= Dehestan (administrative division) =

Type of administrative division in Iran

A dehestan (دهستان, also Romanized as "dehestān") is a type of administrative division of Iran. It is above the village and under the bakhsh.

The name “dehestan” comes from the word “deh” (Persian: ده‎‎ — village) and the suffix “-stan”.

Dehestan is an integral part of a bakhsh (equivalent to a district); the bakhsh, in turn, is part of a shahrestan (equivalent to a county), and the shahrestan is part of an ostan (equivalent to a province). The ostan, in turn, are part of the semi‑official regions of Iran. A dehestan unites several rural settlements, which in Persian are today officially called “rusta” (Pers. ده‎‎ — Rustó).

Dehestans usually have their administrative center in the form of one of the rural settlements (usually the largest or the one located in the geographical center) that are part of it. There are also many dehestans that do not have an administrative center; their functions are performed by the administrative centers of the corresponding bakhsh. Currently (as of 2026), there are 2,589 dehestans in Iran, comprising 1,057 bakhshs (comprising 491 shahrestans).

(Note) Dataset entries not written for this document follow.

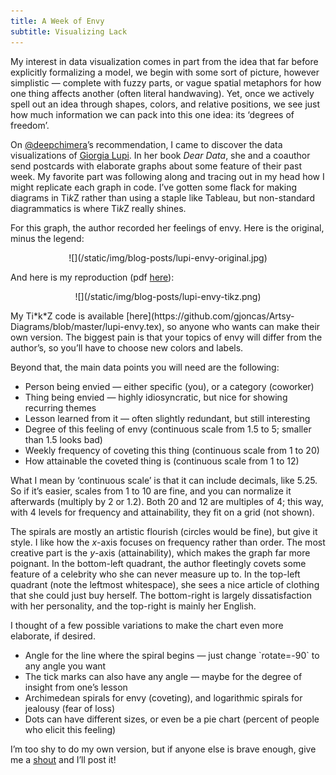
 ```yaml
---
title: A Week of Envy
subtitle: Visualizing Lack
---
```


My interest in data visualization comes in part from the idea that far before explicitly formalizing a model, we begin with some sort of picture,
however simplistic — complete with fuzzy parts, or vague spatial metaphors for how one thing affects another (often literal handwaving).
Yet, once we actively spell out an idea through shapes, colors, and relative positions, 
we see just how much information we can pack into this one idea: its ‘degrees of freedom’.

On [\@deepchimera](https://twitter.com/deepchimera)’s recommendation, I came to discover the data visualizations of [Giorgia Lupi](http://giorgialupi.com).
In her book *Dear Data*, she and a coauthor send postcards with elaborate graphs about some feature of their past week.
My favorite part was following along and tracing out in my head how I might replicate each graph in code.
I’ve gotten some flack for making diagrams in Ti*k*Z rather than using a staple like Tableau, but non-standard diagrammatics is where Ti*k*Z really shines.

For this graph, the author recorded her feelings of envy. Here is the original, minus the legend:

<center>![](/static/img/blog-posts/lupi-envy-original.jpg)</center>

And here is my reproduction (pdf [here](/static/img/blog-posts/lupi-envy.pdf)):

<center>![](/static/img/blog-posts/lupi-envy-tikz.png)</center>

<p>My Ti*k*Z code is available [here](https://github.com/gjoncas/Artsy-Diagrams/blob/master/lupi-envy.tex), so anyone who wants can make their own version.
The biggest pain is that your topics of envy will differ from the author’s, so you’ll have to choose new colors and labels.</p>

Beyond that, the main data points you will need are the following:
<ul>
<li> Person being envied — either specific (you), or a category (coworker)</li>
<li> Thing being envied — highly idiosyncratic, but nice for showing recurring themes</li>
<li> Lesson learned from it — often slightly redundant, but still interesting</li>
<li> Degree of this feeling of envy (continuous scale from 1.5 to 5; smaller than 1.5 looks bad)</li>
<li> Weekly frequency of coveting this thing (continuous scale from 1 to 20)</li>
<li> How attainable the coveted thing is (continuous scale from 1 to 12)</li>
</ul>

What I mean by ‘continuous scale’ is that it can include decimals, like 5.25.
So if it’s easier, scales from 1 to 10 are fine, and you can normalize it afterwards (multiply by 2 or 1.2).
Both 20 and 12 are multiples of 4; this way, with 4 levels for frequency and attainability, they fit on a grid (not shown).

The spirals are mostly an artistic flourish (circles would be fine), but give it style.
I like how the *x*-axis focuses on frequency rather than order.
The most creative part is the *y*-axis (attainability), which makes the graph far more poignant.
In the bottom-left quadrant, the author fleetingly covets some feature of a celebrity who she can never measure up to.
In the top-left quadrant (note the leftmost whitespace), she sees a nice article of clothing that she could just buy herself.
The bottom-right is largely dissatisfaction with her personality, and the top-right is mainly her English.

I thought of a few possible variations to make the chart even more elaborate, if desired.
<ul>
<li> Angle for the line where the spiral begins — just change `rotate=-90` to any angle you want</li>
<li> The tick marks can also have any angle — maybe for the degree of insight from one’s lesson</li>
<li> Archimedean spirals for envy (coveting), and logarithmic spirals for jealousy (fear of loss)</li>
<li> Dots can have different sizes, or even be a pie chart (percent of people who elicit this feeling)</li>
</ul>

I’m too shy to do my own version, but if anyone else is brave enough, give me a [shout](https://twitter.com/gjncs) and I’ll post it!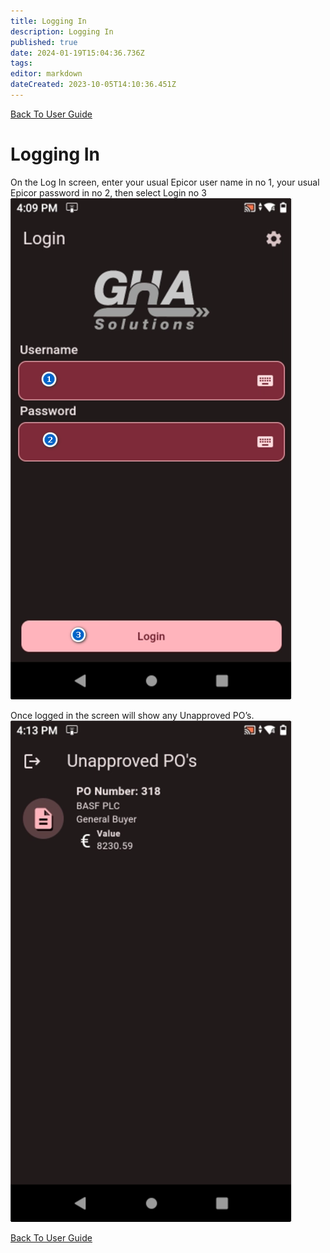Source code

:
 ```yaml
---
title: Logging In
description: Logging In
published: true
date: 2024-01-19T15:04:36.736Z
tags: 
editor: markdown
dateCreated: 2023-10-05T14:10:36.451Z
---
```


[Back To User Guide](/AppsDrafts/POA/UserGuides)

# Logging In
On the Log In screen, enter your usual Epicor user name in no 1, your usual Epicor password in no 2, then select Login no 3
![po_app_login.png](/Apps/po_app_login.png)

Once logged in the screen will show any Unapproved PO’s.
![po_app_pos.png](/Apps/po_app_pos.png)

[Back To User Guide](/AppsDrafts/POA/UserGuides)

The number of dehestans, and somewhat less frequently bakhsh and shahrestans, is increasing year by year due to their division. Some dehestans may be abolished, and their territories may be incorporated into other dehestans or into cities. A dehestan may be home to anywhere from just a few people to more than one hundred thousand.

There are 62,284 inhabited rural settlements (villages) and, in addition, 35,700 uninhabited (abandoned) villages, which are distributed among these dehestans (i.e., in Iran, the total number of officially recorded villages is more than 98,000). More than 24.7 million people (out of the country’s 93.2 million population) live in dehestans in Iran, or approximately 26.5 %.

Dehestans emerged on November 7, 1937, as part of a major administrative‑territorial reform carried out by the then Iranian Shah, Reza Shah, during the period of the Pahlavi Iran, and they have existed to this day. The position of the head of a dehestan is called a “dehdar”. The governing body is a “dehdari” (village council).